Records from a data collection
-- Opening Marker --
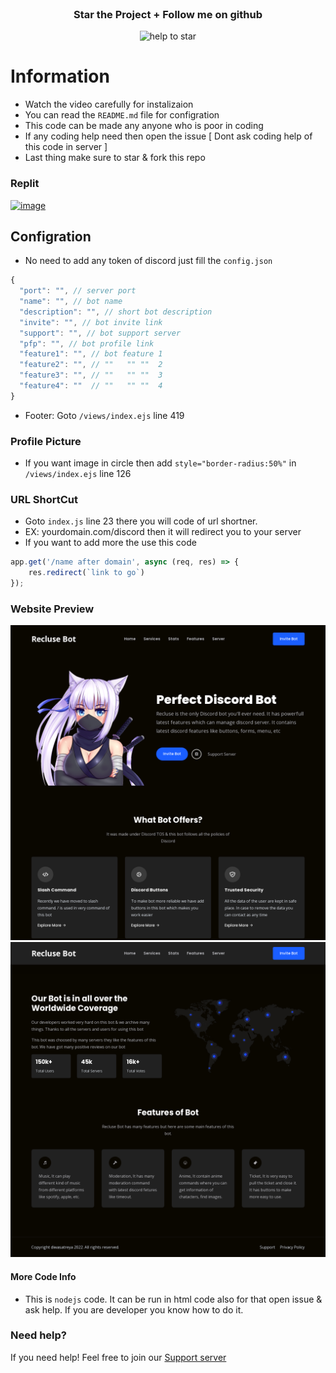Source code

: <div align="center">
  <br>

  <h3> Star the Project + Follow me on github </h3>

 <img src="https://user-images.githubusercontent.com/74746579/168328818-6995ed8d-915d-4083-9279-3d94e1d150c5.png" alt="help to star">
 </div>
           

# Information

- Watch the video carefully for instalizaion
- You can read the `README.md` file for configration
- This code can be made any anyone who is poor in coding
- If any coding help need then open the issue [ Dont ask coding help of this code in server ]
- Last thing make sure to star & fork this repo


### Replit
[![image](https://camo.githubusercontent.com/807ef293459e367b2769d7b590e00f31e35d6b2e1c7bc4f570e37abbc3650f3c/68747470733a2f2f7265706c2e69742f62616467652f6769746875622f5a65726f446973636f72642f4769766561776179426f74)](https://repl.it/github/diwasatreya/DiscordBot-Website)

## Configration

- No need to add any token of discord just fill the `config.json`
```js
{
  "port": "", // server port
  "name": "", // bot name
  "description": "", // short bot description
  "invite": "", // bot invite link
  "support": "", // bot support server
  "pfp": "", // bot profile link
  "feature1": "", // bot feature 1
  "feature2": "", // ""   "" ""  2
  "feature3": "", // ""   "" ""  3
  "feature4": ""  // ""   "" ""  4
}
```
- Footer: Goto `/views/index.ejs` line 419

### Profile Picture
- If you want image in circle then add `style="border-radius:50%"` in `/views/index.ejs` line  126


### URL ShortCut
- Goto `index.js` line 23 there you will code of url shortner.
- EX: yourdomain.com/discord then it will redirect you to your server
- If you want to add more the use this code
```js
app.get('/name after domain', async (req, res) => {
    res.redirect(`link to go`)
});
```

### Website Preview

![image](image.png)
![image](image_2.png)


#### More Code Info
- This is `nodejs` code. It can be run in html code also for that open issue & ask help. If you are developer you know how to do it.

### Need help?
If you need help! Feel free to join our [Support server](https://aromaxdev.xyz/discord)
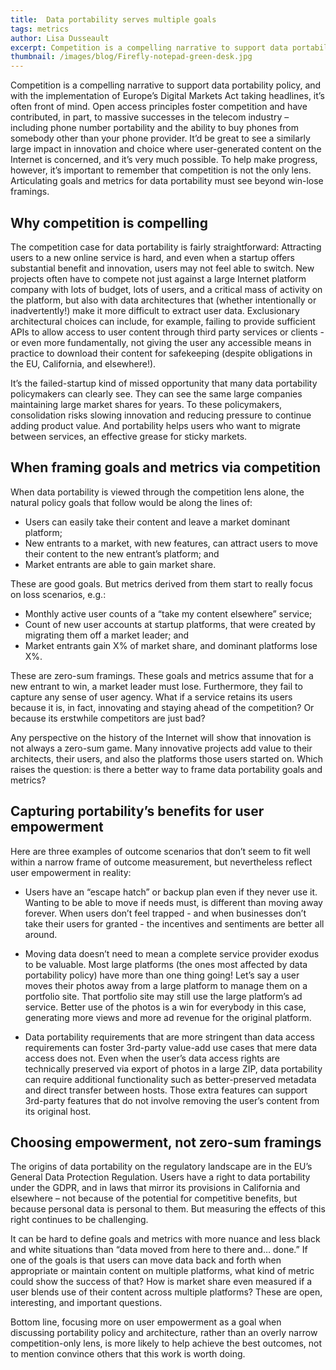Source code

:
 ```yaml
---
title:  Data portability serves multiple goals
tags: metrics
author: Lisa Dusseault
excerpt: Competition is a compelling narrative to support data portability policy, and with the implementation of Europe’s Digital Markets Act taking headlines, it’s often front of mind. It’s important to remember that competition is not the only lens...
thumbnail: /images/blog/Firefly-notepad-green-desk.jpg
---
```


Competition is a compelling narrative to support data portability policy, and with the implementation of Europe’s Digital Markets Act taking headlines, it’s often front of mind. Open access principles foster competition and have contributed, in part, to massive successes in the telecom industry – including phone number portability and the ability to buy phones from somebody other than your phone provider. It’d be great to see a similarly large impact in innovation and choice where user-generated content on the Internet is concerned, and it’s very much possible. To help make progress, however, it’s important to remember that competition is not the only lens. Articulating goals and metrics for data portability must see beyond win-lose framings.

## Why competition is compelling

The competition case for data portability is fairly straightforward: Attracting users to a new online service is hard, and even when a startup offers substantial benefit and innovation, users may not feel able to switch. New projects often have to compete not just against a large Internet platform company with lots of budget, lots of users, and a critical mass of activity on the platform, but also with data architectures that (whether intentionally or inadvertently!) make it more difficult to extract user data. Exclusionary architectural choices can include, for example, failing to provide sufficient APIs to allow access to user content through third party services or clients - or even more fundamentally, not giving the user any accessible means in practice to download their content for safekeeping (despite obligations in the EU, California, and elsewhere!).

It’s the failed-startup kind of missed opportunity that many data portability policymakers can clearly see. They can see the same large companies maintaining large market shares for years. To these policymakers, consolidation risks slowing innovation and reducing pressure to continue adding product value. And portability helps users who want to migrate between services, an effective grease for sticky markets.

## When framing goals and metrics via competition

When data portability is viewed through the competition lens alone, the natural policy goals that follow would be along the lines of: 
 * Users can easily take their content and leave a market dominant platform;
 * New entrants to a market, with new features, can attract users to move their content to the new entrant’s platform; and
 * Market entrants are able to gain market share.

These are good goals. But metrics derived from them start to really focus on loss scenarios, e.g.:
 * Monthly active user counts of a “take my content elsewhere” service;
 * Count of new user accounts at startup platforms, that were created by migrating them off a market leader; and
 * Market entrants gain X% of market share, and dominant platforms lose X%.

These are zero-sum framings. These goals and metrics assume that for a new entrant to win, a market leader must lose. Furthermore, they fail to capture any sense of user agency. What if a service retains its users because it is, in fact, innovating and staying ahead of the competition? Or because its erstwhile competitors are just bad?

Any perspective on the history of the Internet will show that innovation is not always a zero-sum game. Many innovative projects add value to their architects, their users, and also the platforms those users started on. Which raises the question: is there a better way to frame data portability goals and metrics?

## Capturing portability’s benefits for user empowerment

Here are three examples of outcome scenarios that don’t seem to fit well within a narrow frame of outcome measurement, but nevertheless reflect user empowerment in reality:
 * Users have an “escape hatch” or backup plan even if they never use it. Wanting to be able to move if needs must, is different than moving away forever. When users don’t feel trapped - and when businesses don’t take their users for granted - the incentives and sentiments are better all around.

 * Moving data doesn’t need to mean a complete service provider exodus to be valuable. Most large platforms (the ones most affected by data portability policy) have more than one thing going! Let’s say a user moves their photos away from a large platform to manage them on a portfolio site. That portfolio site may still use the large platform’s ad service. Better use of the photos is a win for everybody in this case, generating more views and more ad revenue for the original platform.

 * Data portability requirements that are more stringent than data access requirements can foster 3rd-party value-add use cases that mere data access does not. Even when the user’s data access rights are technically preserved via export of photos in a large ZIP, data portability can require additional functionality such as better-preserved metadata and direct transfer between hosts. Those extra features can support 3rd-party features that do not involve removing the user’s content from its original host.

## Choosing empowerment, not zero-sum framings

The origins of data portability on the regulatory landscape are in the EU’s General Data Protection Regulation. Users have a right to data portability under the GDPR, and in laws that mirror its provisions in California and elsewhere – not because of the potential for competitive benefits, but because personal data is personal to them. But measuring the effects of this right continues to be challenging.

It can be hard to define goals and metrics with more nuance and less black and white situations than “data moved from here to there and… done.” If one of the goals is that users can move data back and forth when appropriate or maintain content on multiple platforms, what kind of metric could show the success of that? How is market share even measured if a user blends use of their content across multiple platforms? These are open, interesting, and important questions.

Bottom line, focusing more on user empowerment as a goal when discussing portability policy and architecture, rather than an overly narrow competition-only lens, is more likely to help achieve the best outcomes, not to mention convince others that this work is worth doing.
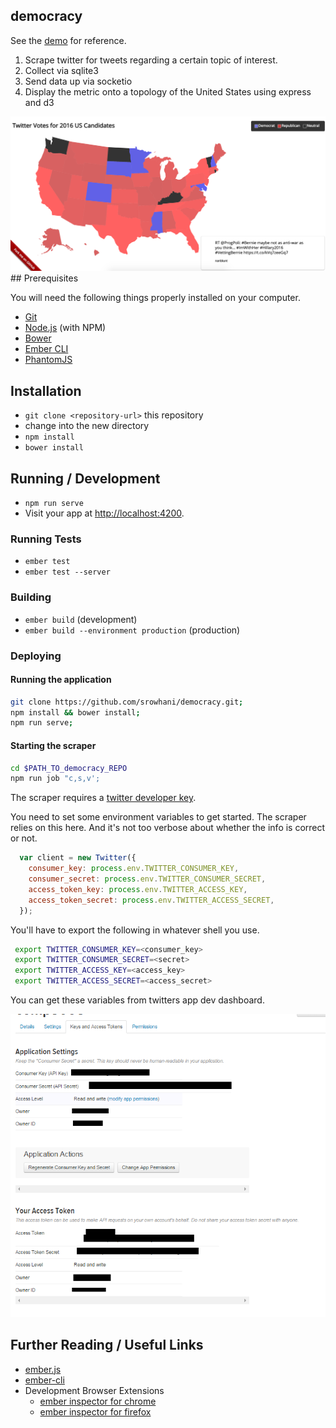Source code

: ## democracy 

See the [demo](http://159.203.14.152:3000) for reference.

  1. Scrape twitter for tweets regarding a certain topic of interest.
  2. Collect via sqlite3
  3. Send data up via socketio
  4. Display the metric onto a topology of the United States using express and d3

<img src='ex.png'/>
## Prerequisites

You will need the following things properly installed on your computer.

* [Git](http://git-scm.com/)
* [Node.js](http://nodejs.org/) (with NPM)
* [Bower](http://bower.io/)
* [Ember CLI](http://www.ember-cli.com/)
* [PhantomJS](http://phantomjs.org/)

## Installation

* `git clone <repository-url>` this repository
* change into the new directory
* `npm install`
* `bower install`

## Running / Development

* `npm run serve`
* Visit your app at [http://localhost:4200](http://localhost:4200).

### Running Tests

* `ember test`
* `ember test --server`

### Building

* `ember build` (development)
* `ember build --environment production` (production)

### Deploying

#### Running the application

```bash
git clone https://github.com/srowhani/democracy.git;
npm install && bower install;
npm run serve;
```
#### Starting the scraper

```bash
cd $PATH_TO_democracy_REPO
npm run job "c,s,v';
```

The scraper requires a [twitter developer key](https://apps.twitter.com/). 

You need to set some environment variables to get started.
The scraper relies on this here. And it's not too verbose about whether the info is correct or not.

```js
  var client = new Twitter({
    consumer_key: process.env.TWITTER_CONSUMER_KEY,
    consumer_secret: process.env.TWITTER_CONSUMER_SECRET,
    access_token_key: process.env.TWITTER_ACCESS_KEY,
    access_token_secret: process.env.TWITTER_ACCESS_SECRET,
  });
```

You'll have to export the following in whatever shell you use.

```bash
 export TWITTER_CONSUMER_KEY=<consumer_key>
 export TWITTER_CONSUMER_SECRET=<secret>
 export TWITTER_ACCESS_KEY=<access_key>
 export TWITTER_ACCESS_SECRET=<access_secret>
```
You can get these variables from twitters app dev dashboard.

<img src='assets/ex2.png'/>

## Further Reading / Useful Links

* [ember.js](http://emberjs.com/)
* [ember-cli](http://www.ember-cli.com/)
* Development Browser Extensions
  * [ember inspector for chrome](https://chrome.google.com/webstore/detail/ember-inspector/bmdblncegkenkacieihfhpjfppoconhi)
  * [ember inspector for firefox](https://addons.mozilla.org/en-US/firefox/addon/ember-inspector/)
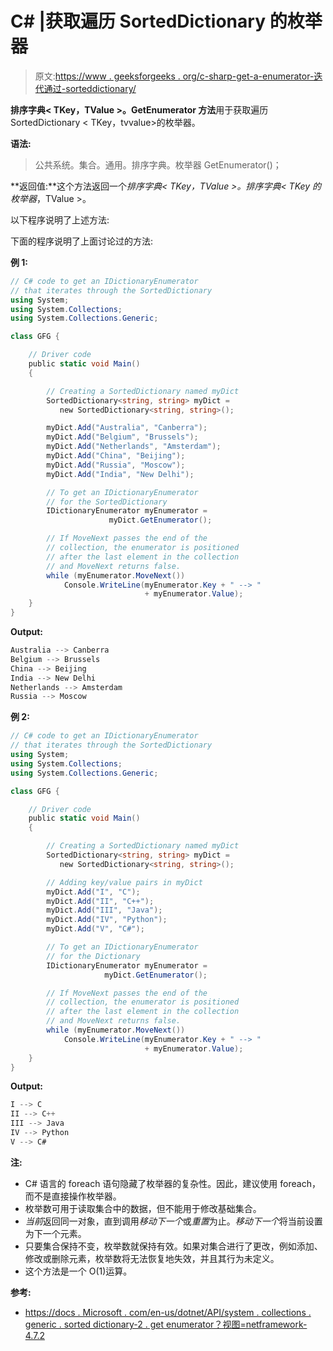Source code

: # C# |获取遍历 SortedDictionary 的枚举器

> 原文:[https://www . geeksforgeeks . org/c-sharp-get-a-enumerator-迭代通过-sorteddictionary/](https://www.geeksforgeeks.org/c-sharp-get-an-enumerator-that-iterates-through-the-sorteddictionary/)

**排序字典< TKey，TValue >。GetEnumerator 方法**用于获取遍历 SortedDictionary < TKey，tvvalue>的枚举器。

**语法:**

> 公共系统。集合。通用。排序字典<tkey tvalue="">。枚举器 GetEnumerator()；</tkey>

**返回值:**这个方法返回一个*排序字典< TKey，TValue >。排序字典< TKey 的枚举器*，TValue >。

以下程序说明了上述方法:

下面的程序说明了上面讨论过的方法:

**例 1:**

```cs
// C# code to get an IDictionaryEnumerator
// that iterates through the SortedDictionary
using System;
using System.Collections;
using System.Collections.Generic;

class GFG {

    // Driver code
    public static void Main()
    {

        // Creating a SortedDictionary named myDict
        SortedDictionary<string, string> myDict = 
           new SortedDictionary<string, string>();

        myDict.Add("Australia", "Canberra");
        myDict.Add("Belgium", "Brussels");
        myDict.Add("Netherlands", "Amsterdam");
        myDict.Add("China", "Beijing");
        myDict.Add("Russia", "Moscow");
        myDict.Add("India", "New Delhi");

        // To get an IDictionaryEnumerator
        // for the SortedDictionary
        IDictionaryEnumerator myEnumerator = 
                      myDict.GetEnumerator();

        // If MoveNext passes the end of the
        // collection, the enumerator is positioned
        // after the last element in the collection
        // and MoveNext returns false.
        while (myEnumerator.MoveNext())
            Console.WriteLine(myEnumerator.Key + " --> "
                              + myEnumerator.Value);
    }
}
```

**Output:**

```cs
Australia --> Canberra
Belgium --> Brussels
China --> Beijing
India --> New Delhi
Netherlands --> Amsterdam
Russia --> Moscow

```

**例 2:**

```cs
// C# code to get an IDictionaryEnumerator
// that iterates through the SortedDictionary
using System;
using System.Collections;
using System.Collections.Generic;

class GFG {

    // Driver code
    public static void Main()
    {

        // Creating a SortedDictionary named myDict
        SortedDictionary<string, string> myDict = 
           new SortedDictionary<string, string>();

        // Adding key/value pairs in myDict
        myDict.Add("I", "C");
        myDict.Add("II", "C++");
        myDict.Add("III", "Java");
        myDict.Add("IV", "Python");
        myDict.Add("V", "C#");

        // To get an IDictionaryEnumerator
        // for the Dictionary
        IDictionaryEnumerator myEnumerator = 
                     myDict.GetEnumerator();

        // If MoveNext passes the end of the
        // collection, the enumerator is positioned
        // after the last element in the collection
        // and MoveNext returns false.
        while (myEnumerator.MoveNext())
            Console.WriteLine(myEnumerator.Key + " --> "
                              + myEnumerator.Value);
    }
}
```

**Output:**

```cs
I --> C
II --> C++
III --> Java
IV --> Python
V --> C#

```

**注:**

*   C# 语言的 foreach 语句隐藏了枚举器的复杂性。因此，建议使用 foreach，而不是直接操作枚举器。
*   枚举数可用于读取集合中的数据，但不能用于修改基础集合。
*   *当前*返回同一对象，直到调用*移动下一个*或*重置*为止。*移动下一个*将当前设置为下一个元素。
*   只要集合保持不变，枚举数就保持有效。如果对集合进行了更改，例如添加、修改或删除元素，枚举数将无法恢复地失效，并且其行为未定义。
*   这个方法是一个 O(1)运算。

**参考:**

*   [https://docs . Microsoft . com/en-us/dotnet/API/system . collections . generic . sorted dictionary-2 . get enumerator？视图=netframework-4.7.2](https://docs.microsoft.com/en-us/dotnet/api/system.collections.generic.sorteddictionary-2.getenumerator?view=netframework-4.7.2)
-- Closing Marker --
Please copy the lines above from the line with "market leader; and" up to and including the line with "These are zero-sum", exactly as written and with nothing else.

◆ **RESULT OF THIS TASK**
 * Count of new user accounts at startup platforms, that were created by migrating them off a market leader; and
 * Market entrants gain X% of market share, and dominant platforms lose X%.

These are zero-sum framings. These goals and metrics assume that for a new entrant to win, a market leader must lose. Furthermore, they fail to capture any sense of user agency. What if a service retains its users because it is, in fact, innovating and staying ahead of the competition? Or because its erstwhile competitors are just bad?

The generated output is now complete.